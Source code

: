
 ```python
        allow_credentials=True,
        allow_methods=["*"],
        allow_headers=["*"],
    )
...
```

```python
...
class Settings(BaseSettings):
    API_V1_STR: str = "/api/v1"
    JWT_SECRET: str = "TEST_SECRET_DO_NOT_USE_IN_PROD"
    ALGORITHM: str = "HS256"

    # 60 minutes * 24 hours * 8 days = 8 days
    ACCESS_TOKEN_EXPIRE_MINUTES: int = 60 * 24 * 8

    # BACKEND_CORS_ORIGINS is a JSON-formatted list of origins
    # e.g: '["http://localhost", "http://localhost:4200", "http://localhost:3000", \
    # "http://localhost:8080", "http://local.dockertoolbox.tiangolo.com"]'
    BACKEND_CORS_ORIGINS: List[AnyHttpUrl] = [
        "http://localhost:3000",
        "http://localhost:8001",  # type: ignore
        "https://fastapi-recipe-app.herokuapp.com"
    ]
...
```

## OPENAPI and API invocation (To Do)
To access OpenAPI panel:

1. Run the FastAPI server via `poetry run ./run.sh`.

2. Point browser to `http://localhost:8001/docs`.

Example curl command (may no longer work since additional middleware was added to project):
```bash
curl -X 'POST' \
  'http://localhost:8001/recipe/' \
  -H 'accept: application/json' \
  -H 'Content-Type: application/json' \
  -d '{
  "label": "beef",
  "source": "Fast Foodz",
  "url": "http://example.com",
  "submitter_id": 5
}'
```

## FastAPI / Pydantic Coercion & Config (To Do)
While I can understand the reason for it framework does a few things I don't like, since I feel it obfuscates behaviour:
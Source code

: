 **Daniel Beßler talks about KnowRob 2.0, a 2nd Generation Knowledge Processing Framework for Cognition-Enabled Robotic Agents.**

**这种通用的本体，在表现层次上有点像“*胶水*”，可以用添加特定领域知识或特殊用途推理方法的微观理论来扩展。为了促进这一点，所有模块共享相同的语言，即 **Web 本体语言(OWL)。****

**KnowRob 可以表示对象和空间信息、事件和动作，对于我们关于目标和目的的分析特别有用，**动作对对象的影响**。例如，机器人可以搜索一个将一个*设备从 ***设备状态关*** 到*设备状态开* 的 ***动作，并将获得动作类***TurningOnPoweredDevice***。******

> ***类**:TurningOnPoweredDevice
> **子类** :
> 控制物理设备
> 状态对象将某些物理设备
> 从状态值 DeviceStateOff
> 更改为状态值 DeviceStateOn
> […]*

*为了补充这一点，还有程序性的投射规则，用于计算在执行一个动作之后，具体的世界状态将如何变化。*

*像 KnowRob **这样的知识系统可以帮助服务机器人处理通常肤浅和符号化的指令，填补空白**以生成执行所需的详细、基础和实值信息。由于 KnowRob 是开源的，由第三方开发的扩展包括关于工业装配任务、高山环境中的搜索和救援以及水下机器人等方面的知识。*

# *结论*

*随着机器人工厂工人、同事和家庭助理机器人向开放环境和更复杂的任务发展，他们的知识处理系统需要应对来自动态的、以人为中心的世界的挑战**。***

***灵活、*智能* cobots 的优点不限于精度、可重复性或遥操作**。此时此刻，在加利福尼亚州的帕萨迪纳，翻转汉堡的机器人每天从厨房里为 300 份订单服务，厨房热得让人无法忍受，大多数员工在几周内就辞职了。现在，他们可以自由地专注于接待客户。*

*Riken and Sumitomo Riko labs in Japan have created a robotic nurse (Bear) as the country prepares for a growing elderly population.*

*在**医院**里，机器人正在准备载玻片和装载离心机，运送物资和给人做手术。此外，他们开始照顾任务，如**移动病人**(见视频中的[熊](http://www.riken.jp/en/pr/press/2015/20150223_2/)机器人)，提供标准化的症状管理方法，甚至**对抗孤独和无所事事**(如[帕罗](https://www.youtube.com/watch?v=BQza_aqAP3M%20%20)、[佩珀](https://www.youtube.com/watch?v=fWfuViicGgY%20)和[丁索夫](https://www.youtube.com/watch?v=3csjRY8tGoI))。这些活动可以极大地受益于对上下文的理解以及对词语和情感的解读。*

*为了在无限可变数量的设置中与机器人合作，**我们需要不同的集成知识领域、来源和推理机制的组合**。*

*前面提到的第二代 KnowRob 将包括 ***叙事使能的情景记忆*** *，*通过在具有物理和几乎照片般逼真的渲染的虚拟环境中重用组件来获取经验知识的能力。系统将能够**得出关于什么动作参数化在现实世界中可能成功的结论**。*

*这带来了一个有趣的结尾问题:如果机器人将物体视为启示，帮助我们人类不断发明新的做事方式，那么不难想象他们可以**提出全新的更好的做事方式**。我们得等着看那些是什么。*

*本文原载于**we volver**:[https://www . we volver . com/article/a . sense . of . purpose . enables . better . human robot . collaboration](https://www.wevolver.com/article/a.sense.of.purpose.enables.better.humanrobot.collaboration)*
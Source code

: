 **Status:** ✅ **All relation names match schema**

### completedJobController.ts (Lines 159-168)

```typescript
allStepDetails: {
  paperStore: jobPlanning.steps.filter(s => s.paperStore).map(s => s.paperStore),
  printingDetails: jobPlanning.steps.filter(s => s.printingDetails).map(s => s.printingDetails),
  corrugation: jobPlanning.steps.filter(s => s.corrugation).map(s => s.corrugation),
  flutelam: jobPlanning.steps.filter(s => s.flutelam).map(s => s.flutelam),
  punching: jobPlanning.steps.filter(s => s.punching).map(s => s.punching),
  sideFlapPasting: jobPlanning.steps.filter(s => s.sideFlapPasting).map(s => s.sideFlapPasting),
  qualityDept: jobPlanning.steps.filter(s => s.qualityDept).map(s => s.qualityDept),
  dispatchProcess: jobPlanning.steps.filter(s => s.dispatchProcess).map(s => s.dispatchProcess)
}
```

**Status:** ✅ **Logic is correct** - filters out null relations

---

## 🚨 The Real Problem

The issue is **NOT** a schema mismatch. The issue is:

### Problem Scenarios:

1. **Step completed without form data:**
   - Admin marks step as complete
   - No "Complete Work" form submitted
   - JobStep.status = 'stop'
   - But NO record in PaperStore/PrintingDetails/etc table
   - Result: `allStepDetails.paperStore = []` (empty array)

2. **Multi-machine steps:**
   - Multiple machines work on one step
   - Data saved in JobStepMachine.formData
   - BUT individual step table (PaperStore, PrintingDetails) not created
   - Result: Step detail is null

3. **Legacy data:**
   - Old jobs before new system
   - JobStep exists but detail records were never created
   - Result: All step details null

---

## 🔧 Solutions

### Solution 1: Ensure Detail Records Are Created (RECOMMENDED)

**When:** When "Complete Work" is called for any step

○ ○ ○ ○

Only lines containing the word "application" should appear in the answer, and every such line from the records above must be there.

  -H 'accept: application/json' \
  -H 'Content-Type: application/json' \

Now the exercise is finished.